- Flag of the Chief of the General Staff
- Incumbent Lieutenant-General Michael Wright since 13 July 2024
- Canadian Army
- Type: Army commander
- Abbreviation: CCA
- Member of: Armed Forces Council Army Staff
- Reports to: Chief of the Defence Staff
- Term length: At His Majesty's pleasure
- Precursor: Chief of the Land Staff
- Formation: 1875 (as General Officer Commanding the Militia) 2011 (as Commander of the Army)
- First holder: Sir E.S. Smyth (as General Officer Commanding the Militia) Peter Devlin (as Commander of the Army)
- Deputy: Deputy Commander of the Canadian Army
- Website: Official website

= Commander of the Canadian Army =

Institutional head of the Canadian Army

Commander of the Canadian Army (commandant de l'Armée canadienne) is the title of the institutional head of the Canadian Army. This appointment also includes the title of Chief of the Army Staff (chef d'état-major de l'Armée) and is based at National Defence Headquarters in Ottawa, Ontario.

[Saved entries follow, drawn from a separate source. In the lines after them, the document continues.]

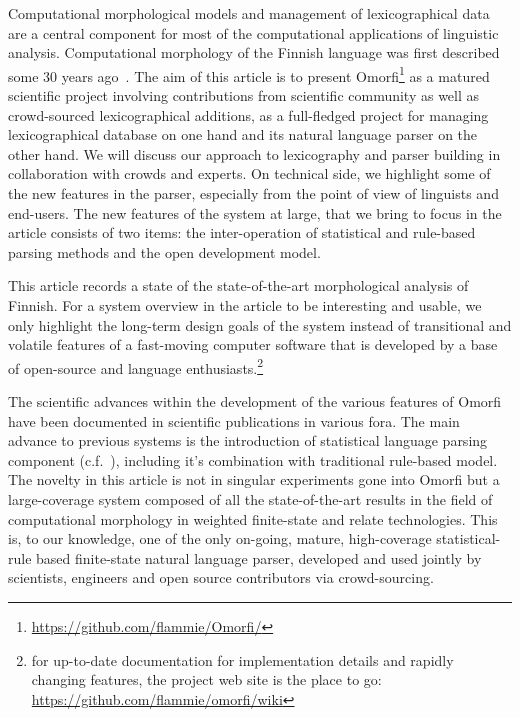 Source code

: \documentclass[preprint]{flammie}
\begin{document}
Computational morphological models and management of lexicographical data
are a central component for most of the computational applications of
linguistic analysis. Computational morphology of the Finnish language was
first described some 30 years ago~\citep{koskenniemi1983twolevel}. The aim
of this article is to present Omorfi\footnote{
\url{https://github.com/flammie/Omorfi/}} as a matured scientific project
involving contributions from scientific community as well as crowd-sourced
lexicographical additions, as a full-fledged project for managing
lexicographical database on one hand and its natural language parser on the
other hand.  We will discuss our approach to lexicography and parser
building in collaboration with crowds and experts. On technical side, we
highlight some of the new features in the parser, especially from the point
of view of linguists and end-users. The new features of the system at large,
that we bring to focus in the article consists of two items: the
inter-operation of statistical and rule-based parsing methods and the open
development model.

This article records a state of the state-of-the-art morphological analysis
of Finnish. For a system overview in the article to be interesting and
usable, we only highlight the long-term design goals of the system instead
of transitional and volatile features of a fast-moving computer software
that is developed by a base of open-source and language
enthusiasts.\footnote{for up-to-date documentation for implementation
    details and rapidly changing features, the project web site is the place
to go: \url{https://github.com/flammie/omorfi/wiki}}

The scientific advances within the development of the various features of
Omorfi have been documented in scientific publications in various fora. The
main advance to previous systems is the introduction of statistical language
parsing component (c.f.~\citet{manning1999foundations}), including it's combination with
traditional rule-based model. The novelty in this article is not in singular
experiments gone into Omorfi but a large-coverage system composed of all the
state-of-the-art results in the field of computational morphology in
weighted finite-state and relate technologies. This is, to our knowledge,
one of the only on-going, mature, high-coverage statistical-rule based
finite-state natural language parser, developed and used jointly by
scientists, engineers and open source contributors via crowd-sourcing.
\end{document}
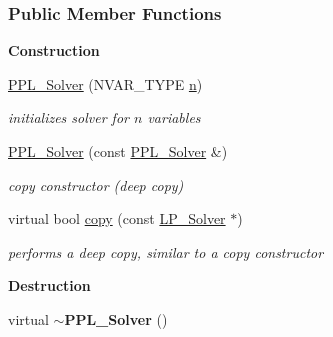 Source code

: \subsubsection*{Public Member Functions}
\begin{Indent}\textbf{ Construction}\par
\begin{DoxyCompactItemize}
\item 
\mbox{\label{group___c_l_s_solvers_a8676ceed54fc8883fd0c2cab45e7d9a4}} 
\hyperlink{group___c_l_s_solvers_a8676ceed54fc8883fd0c2cab45e7d9a4}{P\+P\+L\+\_\+\+Solver} (N\+V\+A\+R\+\_\+\+T\+Y\+PE \hyperlink{group___c_l_s_solvers_a10d4394603a6a565a95fc65ce0f9a172}{n})
\begin{DoxyCompactList}\small\item\em initializes solver for $ n $ variables \end{DoxyCompactList}\item 
\mbox{\label{group___c_l_s_solvers_a53d5564f046f82f07f58e557228f10c5}} 
\hyperlink{group___c_l_s_solvers_a53d5564f046f82f07f58e557228f10c5}{P\+P\+L\+\_\+\+Solver} (const \hyperlink{group___c_l_s_solvers_class_l_p___solvers_1_1_p_p_l___solver}{P\+P\+L\+\_\+\+Solver} \&)
\begin{DoxyCompactList}\small\item\em copy constructor (deep copy) \end{DoxyCompactList}\item 
virtual bool \hyperlink{group___c_l_s_solvers_aa447a576420597eb9ff86b8875f5d30c}{copy} (const \hyperlink{group___c_l_s_solvers_class_l_p___solvers_1_1_l_p___solver}{L\+P\+\_\+\+Solver} $\ast$)
\begin{DoxyCompactList}\small\item\em performs a deep copy, similar to a copy constructor \end{DoxyCompactList}\end{DoxyCompactItemize}
\end{Indent}
\begin{Indent}\textbf{ Destruction}\par
\begin{DoxyCompactItemize}
\item 
\mbox{\label{group___c_l_s_solvers_a2d4cd90b9e8bab2ff0fe3178bb894e75}} 
virtual {\bfseries $\sim$\+P\+P\+L\+\_\+\+Solver} ()
\end{DoxyCompactItemize}
\end{Indent}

==History of the position==
Prior to 1904, militia forces in Canada were commanded by senior British Army officers appointed as General Officer Commanding the Canadian Militia. British regular forces in the Dominion had their own commander until the withdrawal of the last British garrison in 1906. From 1903 to 1904, the Canadian Militia embarked on a new period of modernization that included the creation of a new office of Chief of the General Staff. Between 1904 and 1964, eighteen officers held the position of Chief of the General Staff, with the last of these, Lieutenant General Geoffrey Walsh, having officially stood down the appointment on 31 August 1964 following the official integration of the three armed services into a single Canadian Armed Forces.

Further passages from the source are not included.